EXERCISE GOAL
Give again, word for word, each line below starting at the one that contains "zestawu danych typu" and ending at the one that contains "partitionedBy. |Nie |".

RECORDS

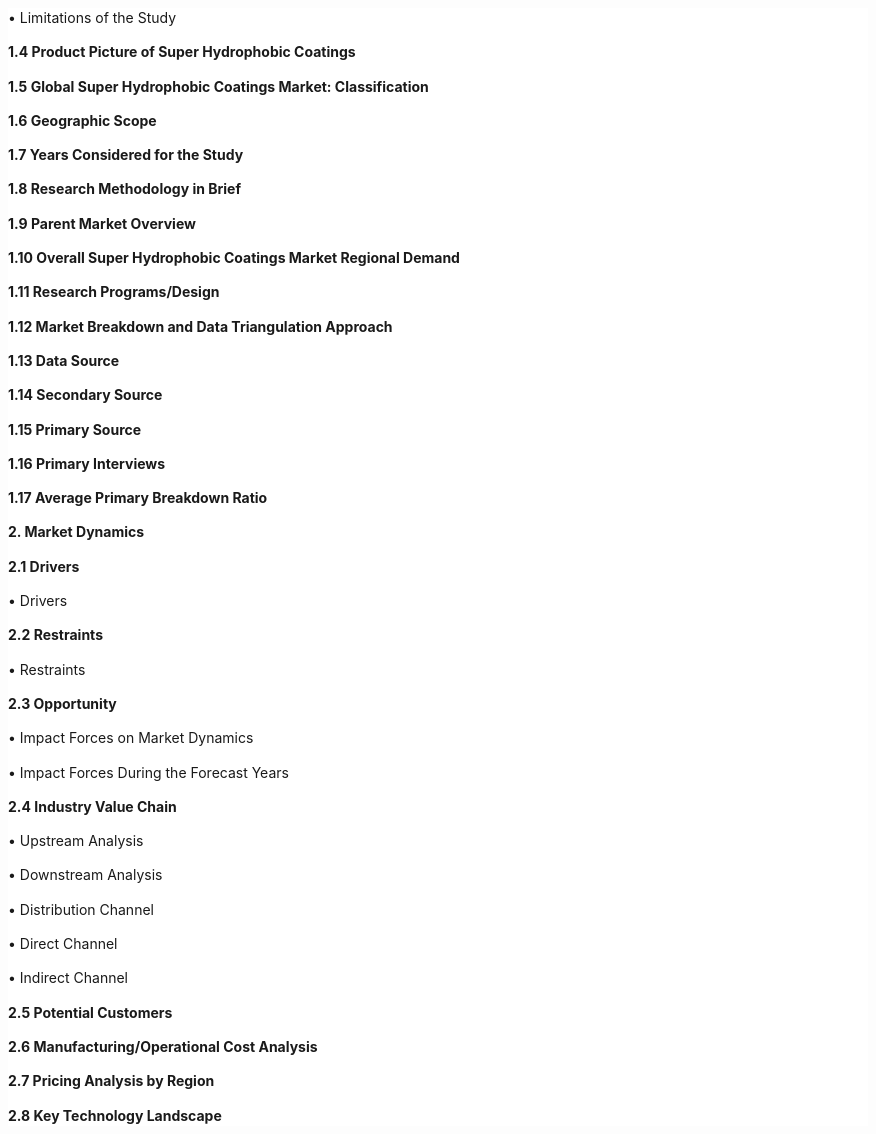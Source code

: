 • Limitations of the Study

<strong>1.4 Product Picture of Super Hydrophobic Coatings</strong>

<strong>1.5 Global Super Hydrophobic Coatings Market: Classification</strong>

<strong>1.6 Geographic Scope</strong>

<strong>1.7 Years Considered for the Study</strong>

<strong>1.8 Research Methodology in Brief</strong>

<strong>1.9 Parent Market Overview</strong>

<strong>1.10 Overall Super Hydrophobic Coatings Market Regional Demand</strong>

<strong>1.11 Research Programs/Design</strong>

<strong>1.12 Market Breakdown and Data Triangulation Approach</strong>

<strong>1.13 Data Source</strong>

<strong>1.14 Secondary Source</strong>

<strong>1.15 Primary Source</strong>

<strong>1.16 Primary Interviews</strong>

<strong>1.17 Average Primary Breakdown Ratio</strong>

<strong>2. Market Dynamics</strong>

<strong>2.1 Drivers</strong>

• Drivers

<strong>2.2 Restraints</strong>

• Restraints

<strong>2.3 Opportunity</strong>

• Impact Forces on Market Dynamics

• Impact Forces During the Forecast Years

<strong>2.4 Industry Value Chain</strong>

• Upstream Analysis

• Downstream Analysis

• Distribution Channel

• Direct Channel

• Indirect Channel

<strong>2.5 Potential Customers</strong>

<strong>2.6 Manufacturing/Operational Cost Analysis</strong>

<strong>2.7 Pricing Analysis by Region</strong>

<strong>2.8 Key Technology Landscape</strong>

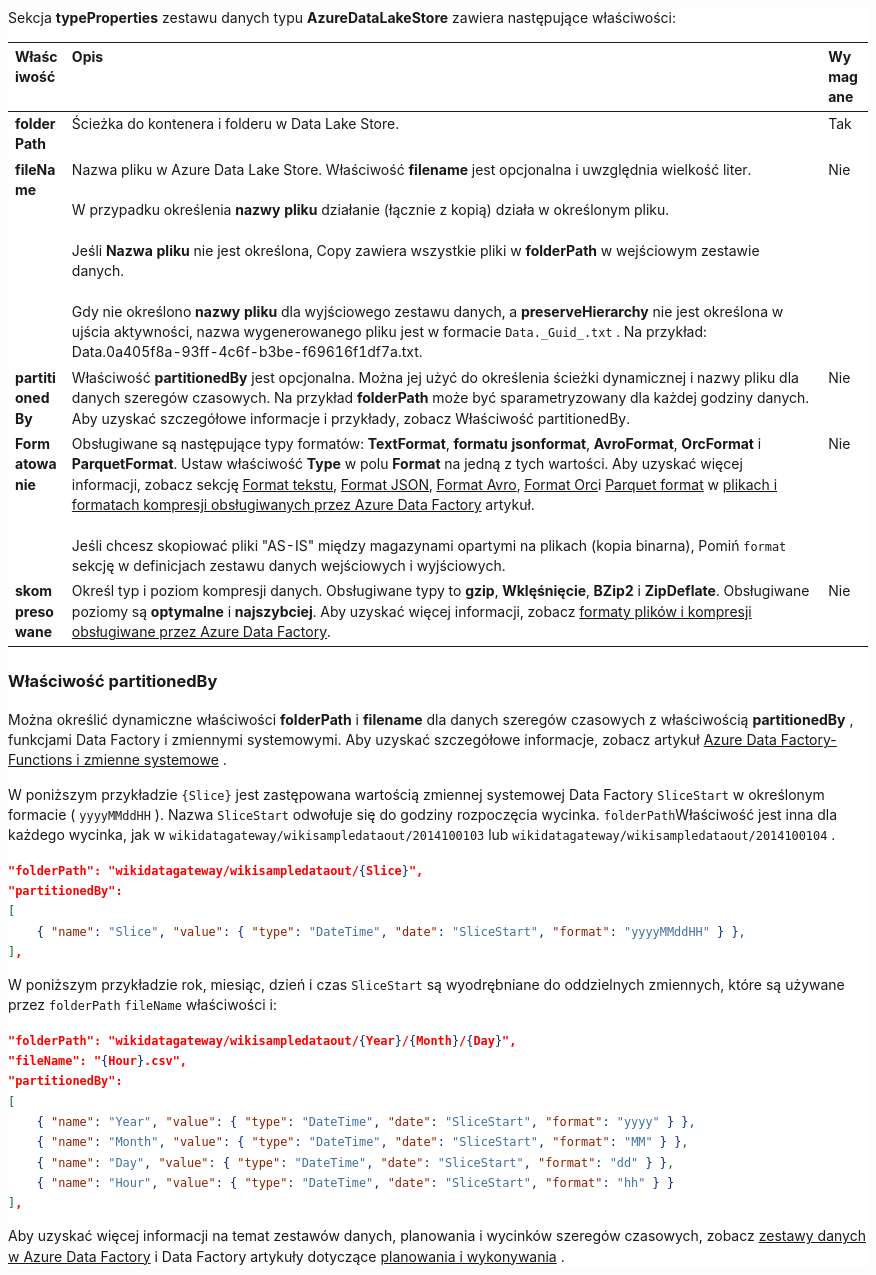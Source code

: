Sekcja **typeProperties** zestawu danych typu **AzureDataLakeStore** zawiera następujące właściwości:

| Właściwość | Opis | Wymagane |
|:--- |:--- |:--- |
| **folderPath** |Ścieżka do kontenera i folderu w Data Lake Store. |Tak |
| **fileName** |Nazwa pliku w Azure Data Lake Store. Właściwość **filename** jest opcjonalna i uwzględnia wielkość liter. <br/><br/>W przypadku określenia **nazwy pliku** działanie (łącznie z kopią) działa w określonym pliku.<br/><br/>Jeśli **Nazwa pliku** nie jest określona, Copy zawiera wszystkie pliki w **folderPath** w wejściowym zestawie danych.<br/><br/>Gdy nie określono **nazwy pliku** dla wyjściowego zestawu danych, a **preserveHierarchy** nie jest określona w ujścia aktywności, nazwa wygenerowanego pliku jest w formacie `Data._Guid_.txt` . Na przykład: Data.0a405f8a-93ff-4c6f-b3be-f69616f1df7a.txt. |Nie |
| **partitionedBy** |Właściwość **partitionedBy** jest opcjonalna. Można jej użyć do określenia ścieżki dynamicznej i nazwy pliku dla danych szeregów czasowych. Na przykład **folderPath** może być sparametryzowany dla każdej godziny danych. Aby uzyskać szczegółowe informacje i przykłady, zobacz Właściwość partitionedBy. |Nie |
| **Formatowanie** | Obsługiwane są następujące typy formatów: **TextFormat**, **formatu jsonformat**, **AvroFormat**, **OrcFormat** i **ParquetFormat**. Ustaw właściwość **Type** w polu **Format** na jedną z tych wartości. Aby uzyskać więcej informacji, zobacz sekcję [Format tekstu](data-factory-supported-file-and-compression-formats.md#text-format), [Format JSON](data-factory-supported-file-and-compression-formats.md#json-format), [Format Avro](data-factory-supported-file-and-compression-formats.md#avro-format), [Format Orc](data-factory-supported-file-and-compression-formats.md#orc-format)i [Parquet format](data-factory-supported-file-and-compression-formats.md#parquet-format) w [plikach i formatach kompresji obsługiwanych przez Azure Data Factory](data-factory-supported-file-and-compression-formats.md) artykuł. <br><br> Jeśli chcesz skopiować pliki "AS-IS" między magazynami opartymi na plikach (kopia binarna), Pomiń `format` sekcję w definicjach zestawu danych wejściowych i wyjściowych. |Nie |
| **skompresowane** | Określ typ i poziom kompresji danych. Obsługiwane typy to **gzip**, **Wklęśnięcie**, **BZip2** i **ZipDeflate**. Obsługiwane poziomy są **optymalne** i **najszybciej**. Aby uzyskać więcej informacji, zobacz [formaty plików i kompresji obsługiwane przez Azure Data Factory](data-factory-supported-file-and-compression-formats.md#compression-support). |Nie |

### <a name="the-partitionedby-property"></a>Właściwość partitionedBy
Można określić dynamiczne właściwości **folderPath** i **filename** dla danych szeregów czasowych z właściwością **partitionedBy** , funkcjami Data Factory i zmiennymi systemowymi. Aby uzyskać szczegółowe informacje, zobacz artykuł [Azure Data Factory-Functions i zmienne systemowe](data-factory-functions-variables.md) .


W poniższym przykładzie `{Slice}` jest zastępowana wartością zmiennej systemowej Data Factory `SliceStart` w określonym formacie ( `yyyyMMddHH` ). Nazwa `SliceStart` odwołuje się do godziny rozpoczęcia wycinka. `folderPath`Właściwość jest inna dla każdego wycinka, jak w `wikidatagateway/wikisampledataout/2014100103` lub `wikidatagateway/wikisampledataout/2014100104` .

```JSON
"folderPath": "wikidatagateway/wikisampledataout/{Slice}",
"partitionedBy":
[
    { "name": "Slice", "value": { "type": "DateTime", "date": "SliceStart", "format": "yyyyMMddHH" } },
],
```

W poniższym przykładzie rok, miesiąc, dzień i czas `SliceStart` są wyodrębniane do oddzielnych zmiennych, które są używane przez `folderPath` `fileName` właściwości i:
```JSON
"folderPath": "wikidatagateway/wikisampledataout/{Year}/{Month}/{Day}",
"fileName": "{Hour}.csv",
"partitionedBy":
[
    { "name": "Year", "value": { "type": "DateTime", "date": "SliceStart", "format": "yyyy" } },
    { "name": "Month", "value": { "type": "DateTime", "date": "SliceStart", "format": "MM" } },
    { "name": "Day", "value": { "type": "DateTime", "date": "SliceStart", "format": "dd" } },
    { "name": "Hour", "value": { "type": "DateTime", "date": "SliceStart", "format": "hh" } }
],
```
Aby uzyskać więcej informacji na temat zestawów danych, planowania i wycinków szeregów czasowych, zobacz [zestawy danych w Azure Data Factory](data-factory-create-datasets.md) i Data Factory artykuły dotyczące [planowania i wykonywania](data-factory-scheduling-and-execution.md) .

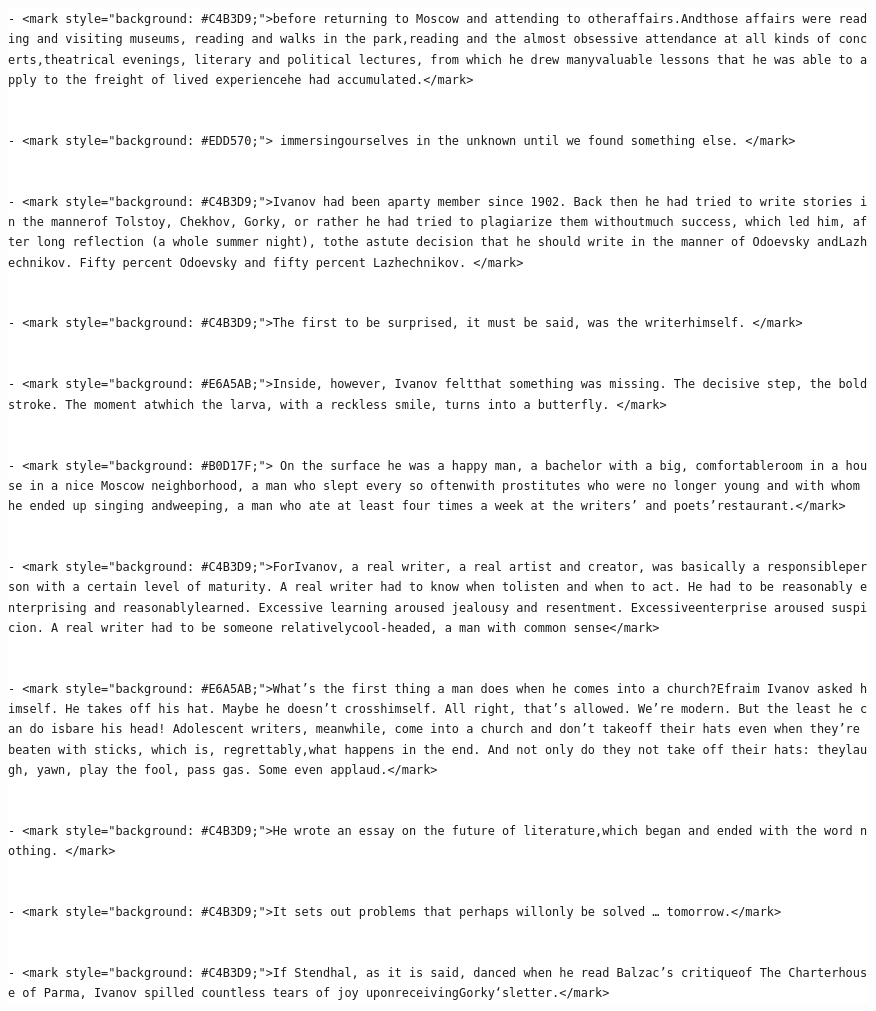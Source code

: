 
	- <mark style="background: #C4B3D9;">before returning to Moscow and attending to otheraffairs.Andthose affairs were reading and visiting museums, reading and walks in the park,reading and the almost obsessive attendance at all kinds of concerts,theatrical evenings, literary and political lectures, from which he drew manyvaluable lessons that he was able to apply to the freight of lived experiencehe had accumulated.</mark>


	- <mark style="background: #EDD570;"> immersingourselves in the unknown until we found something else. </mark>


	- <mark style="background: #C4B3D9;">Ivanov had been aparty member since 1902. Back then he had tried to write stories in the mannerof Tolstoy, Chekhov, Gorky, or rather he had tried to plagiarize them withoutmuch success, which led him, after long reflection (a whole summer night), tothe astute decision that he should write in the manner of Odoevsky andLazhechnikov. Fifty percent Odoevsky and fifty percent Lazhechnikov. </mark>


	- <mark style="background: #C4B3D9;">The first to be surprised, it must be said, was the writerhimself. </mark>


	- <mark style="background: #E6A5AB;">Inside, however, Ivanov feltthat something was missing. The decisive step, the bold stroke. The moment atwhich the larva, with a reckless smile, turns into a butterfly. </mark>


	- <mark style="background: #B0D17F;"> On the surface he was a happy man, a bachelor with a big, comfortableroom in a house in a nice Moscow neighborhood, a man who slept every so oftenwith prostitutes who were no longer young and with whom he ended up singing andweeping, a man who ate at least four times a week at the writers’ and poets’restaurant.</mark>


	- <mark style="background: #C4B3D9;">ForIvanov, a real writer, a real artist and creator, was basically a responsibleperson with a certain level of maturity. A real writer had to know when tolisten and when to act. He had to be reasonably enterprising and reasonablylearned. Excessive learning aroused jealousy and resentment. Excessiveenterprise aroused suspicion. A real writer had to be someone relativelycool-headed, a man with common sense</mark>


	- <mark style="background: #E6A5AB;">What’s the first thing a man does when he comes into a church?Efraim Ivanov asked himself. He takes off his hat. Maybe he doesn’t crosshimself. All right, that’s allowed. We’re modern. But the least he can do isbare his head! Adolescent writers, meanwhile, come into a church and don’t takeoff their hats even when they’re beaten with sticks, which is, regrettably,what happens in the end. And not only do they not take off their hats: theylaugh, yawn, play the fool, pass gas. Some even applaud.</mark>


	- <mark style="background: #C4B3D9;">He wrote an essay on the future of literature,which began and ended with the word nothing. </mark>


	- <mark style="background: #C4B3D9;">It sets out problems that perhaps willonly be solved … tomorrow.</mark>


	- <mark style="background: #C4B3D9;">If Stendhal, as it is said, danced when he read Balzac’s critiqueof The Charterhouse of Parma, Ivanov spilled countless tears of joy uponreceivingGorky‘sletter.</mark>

RESULT FOR THIS EXERCISE
:Sekcja **typeProperties** zestawu danych typu **AzureDataLakeStore** zawiera następujące właściwości:

| Właściwość | Opis | Wymagane |
|:--- |:--- |:--- |
| **folderPath** |Ścieżka do kontenera i folderu w Data Lake Store. |Tak |
| **fileName** |Nazwa pliku w Azure Data Lake Store. Właściwość **filename** jest opcjonalna i uwzględnia wielkość liter. <br/><br/>W przypadku określenia **nazwy pliku** działanie (łącznie z kopią) działa w określonym pliku.<br/><br/>Jeśli **Nazwa pliku** nie jest określona, Copy zawiera wszystkie pliki w **folderPath** w wejściowym zestawie danych.<br/><br/>Gdy nie określono **nazwy pliku** dla wyjściowego zestawu danych, a **preserveHierarchy** nie jest określona w ujścia aktywności, nazwa wygenerowanego pliku jest w formacie `Data._Guid_.txt` . Na przykład: Data.0a405f8a-93ff-4c6f-b3be-f69616f1df7a.txt. |Nie |
| **partitionedBy** |Właściwość **partitionedBy** jest opcjonalna. Można jej użyć do określenia ścieżki dynamicznej i nazwy pliku dla danych szeregów czasowych. Na przykład **folderPath** może być sparametryzowany dla każdej godziny danych. Aby uzyskać szczegółowe informacje i przykłady, zobacz Właściwość partitionedBy. |Nie |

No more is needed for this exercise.